When he took his turn for the timed speed event, he gave it his all, but fell on his first two attempts as he sought to lean extra low  into the third corner.  I attempted to counsel Jimmy that he make sure he complete the course and register a good time, even if it was not his absolute best time possible.  I bent the rules a little and gave him a third attempt.  On his third attempt he fell again on the same corner.  Drat.


Enter cognitive dissonance. A while back I listened to a compelling episode from CBC’s program Ideas inspired by the book ‘Mistakes Were Made (But Not by Me)’


Cognitive Dissonance according to Skeptic’s Dictionary:

Cognitive dissonance is a theory of human motivation that asserts that it is psychologically uncomfortable to hold contradictory cognitions. The theory is that dissonance, being unpleasant, motivates a person to change his cognition, attitude, or behavior. This theory was first explored in detail by social psychologist Leon Festinger, who described it this way:

Dissonance and consonance are relations among cognitions that is, among opinions, beliefs, knowledge of the environment, and knowledge of one’s own actions and feelings. Two opinions, or beliefs, or items of knowledge are dissonant with each other if they do not fit together; that is, if they are inconsistent, or if, considering only the particular two items, one does not follow from the other (Festinger 1956: 25).

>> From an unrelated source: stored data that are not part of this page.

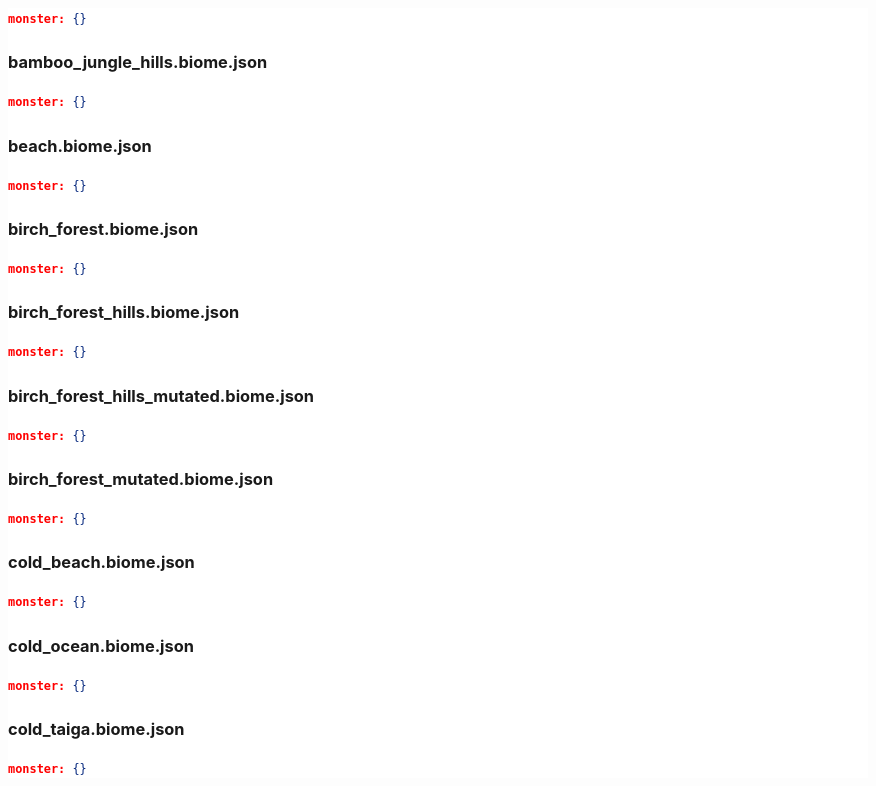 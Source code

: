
 ```JSON
monster: {}
```

### bamboo_jungle_hills.biome.json

```JSON
monster: {}
```

### beach.biome.json

```JSON
monster: {}
```

### birch_forest.biome.json

```JSON
monster: {}
```

### birch_forest_hills.biome.json

```JSON
monster: {}
```

### birch_forest_hills_mutated.biome.json

```JSON
monster: {}
```

### birch_forest_mutated.biome.json

```JSON
monster: {}
```

### cold_beach.biome.json

```JSON
monster: {}
```

### cold_ocean.biome.json

```JSON
monster: {}
```

### cold_taiga.biome.json

```JSON
monster: {}
```

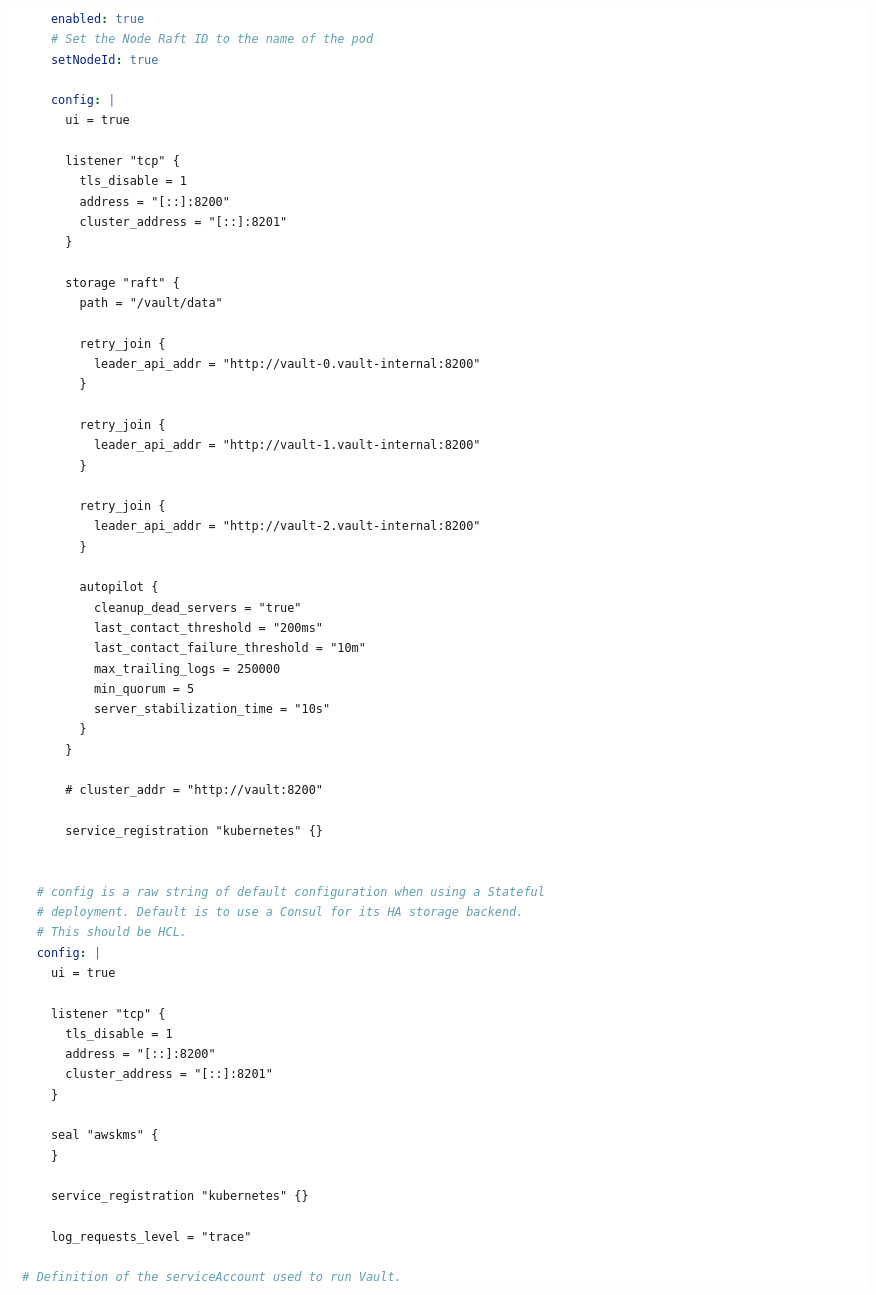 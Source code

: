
 ```yaml
      enabled: true
      # Set the Node Raft ID to the name of the pod
      setNodeId: true

      config: |
        ui = true

        listener "tcp" {
          tls_disable = 1
          address = "[::]:8200"
          cluster_address = "[::]:8201"
        }

        storage "raft" {
          path = "/vault/data"

          retry_join {
            leader_api_addr = "http://vault-0.vault-internal:8200"
          }

          retry_join {
            leader_api_addr = "http://vault-1.vault-internal:8200"
          } 

          retry_join {
            leader_api_addr = "http://vault-2.vault-internal:8200"
          }

          autopilot {
            cleanup_dead_servers = "true"
            last_contact_threshold = "200ms"
            last_contact_failure_threshold = "10m"
            max_trailing_logs = 250000
            min_quorum = 5
            server_stabilization_time = "10s"
          }
        }

        # cluster_addr = "http://vault:8200"

        service_registration "kubernetes" {}


    # config is a raw string of default configuration when using a Stateful
    # deployment. Default is to use a Consul for its HA storage backend.
    # This should be HCL.
    config: |
      ui = true

      listener "tcp" {
        tls_disable = 1
        address = "[::]:8200"
        cluster_address = "[::]:8201"
      }

      seal "awskms" {
      }

      service_registration "kubernetes" {}

      log_requests_level = "trace"

  # Definition of the serviceAccount used to run Vault.
``` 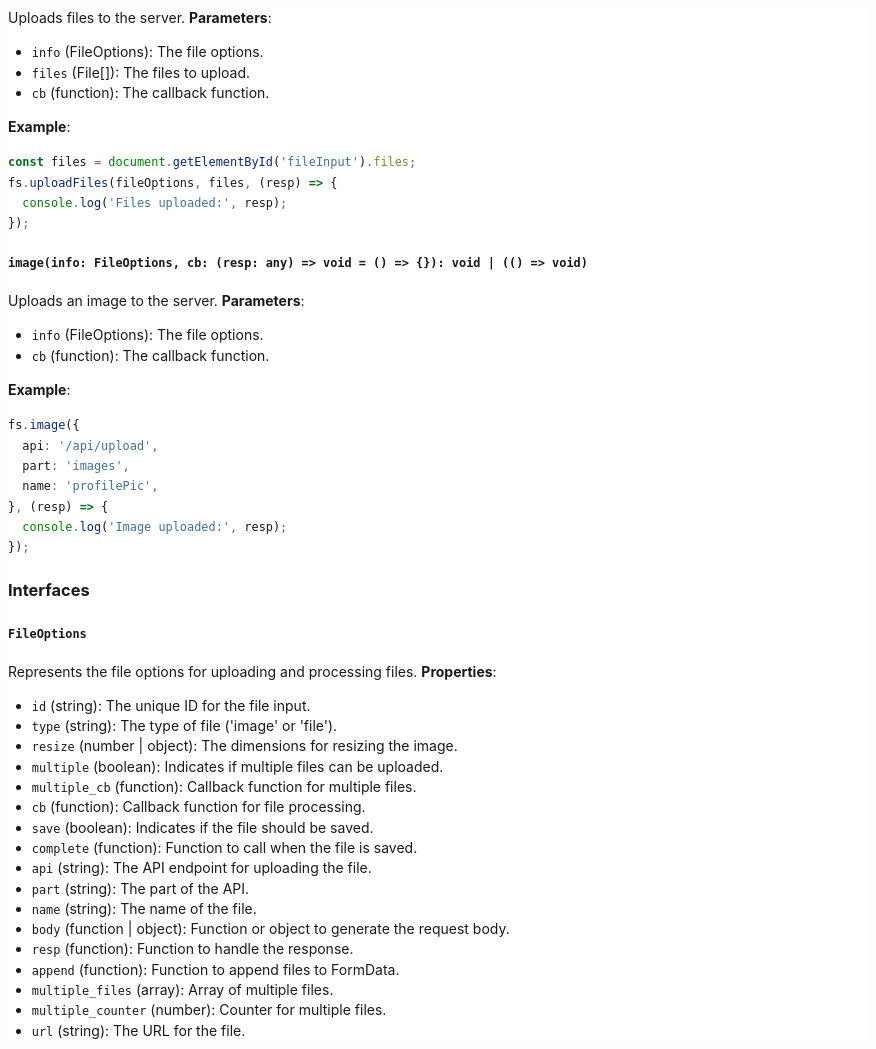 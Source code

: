 Uploads files to the server.
**Parameters**:

- `info` (FileOptions): The file options.
- `files` (File[]): The files to upload.
- `cb` (function): The callback function.

**Example**:

```Typescript
const files = document.getElementById('fileInput').files;
fs.uploadFiles(fileOptions, files, (resp) => {
  console.log('Files uploaded:', resp);
});
```

#### `image(info: FileOptions, cb: (resp: any) => void = () => {}): void | (() => void)`

Uploads an image to the server.
**Parameters**:

- `info` (FileOptions): The file options.
- `cb` (function): The callback function.

**Example**:

```Typescript
fs.image({
  api: '/api/upload',
  part: 'images',
  name: 'profilePic',
}, (resp) => {
  console.log('Image uploaded:', resp);
});
```

### Interfaces

#### `FileOptions`

Represents the file options for uploading and processing files.
**Properties**:

- `id` (string): The unique ID for the file input.
- `type` (string): The type of file ('image' or 'file').
- `resize` (number | object): The dimensions for resizing the image.
- `multiple` (boolean): Indicates if multiple files can be uploaded.
- `multiple_cb` (function): Callback function for multiple files.
- `cb` (function): Callback function for file processing.
- `save` (boolean): Indicates if the file should be saved.
- `complete` (function): Function to call when the file is saved.
- `api` (string): The API endpoint for uploading the file.
- `part` (string): The part of the API.
- `name` (string): The name of the file.
- `body` (function | object): Function or object to generate the request body.
- `resp` (function): Function to handle the response.
- `append` (function): Function to append files to FormData.
- `multiple_files` (array): Array of multiple files.
- `multiple_counter` (number): Counter for multiple files.
- `url` (string): The URL for the file.
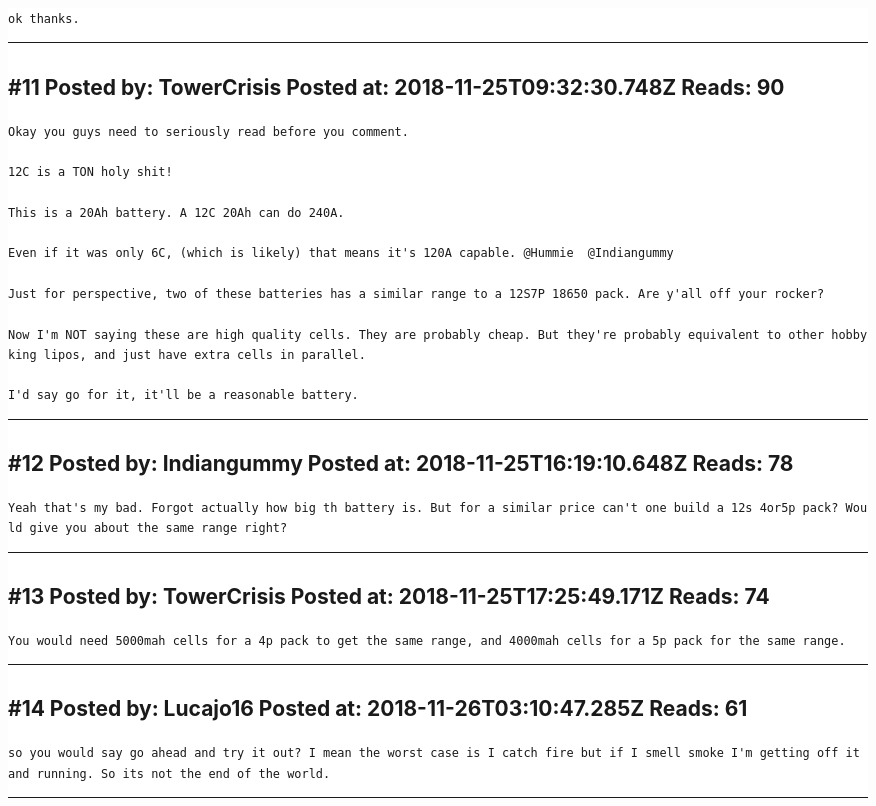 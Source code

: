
 ```
ok thanks.
```

---
## \#11 Posted by: TowerCrisis Posted at: 2018-11-25T09:32:30.748Z Reads: 90

```
Okay you guys need to seriously read before you comment.

12C is a TON holy shit!

This is a 20Ah battery. A 12C 20Ah can do 240A.

Even if it was only 6C, (which is likely) that means it's 120A capable. @Hummie  @Indiangummy 

Just for perspective, two of these batteries has a similar range to a 12S7P 18650 pack. Are y'all off your rocker?

Now I'm NOT saying these are high quality cells. They are probably cheap. But they're probably equivalent to other hobby king lipos, and just have extra cells in parallel.

I'd say go for it, it'll be a reasonable battery.
```

---
## \#12 Posted by: Indiangummy Posted at: 2018-11-25T16:19:10.648Z Reads: 78

```
Yeah that's my bad. Forgot actually how big th battery is. But for a similar price can't one build a 12s 4or5p pack? Would give you about the same range right?
```

---
## \#13 Posted by: TowerCrisis Posted at: 2018-11-25T17:25:49.171Z Reads: 74

```
You would need 5000mah cells for a 4p pack to get the same range, and 4000mah cells for a 5p pack for the same range.
```

---
## \#14 Posted by: Lucajo16 Posted at: 2018-11-26T03:10:47.285Z Reads: 61

```
so you would say go ahead and try it out? I mean the worst case is I catch fire but if I smell smoke I'm getting off it and running. So its not the end of the world.
```

---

He argued that there are three ways to deal with cognitive dissonance. He did not consider these mutually exclusive.

  1. One may try to change one or more of the beliefs, opinions, or behaviors involved in the dissonance;
  2. One may try to acquire new information or beliefs that will increase the existing consonance and thus cause the total dissonance to be reduced; or,
  3. One may try to forget or reduce the importance of those cognitions that are in a dissonant relationship (Festinger 1956: 25-26).


Back to Jimmy. I found myself in a state of cognitive dissonance.  On one hand, based on all other experiences and observations, I knew he was our fastest skater who usually sakted an entire game without falling.  On the other hand, I felt bound to record him as our slowest skater based on his three failed speed attempts and my understanding of the Hockey Canada rules.

To alleviate my discomfort, I felt drawn to saying, ‘tough luck, kid’ as I could find refuge in the rules and the related societal norms:

  1. This skater was only supposed to be allowed two attempts, and I had already sought to help him by giving him a third.
  2. It would not be fair to the others to give him seemingly unlimited attempts.
  3. We didn’t have time to give him more attempts.
  4. Bending the rules sets a poor example for others.
  5. He needs to learn there are consequences to trying to skate recklessly fast.

Despite amassing a plethora of reasons why I should not give yet another chance, one glaring belief remained – the data did not seem to reflect his skating ability, but rather how he was approaching the assessment.

What would you do in this situation?

I find the same cognitive dissonance issue arises around zeros, late deductions and other effort/behaviour elements factored into grading.  Punitive/consequential grading too often flies against what we either know, or think, of the student’s actual knowledge or ability.

I would argue that of all the assignments, projects and tests that I have ever graded in 16 years of education, zero has been by far the least used number.  Despite this fact, I have many times assessed a missing assignment as zero when a student failed to submit an assignment. How have I navigated this rather glaring state of cognitive dissonance?  Go back to the rules:

  1. It would not be fair to others.
  2. Teach a societal or life lesson.
  3. I warned them.
  4. The course outline clearly stated the rules.
  5. No formal evidence of learning equals a zero.

But then again, what if I know the student knew something.  Darn cognitive dissonance.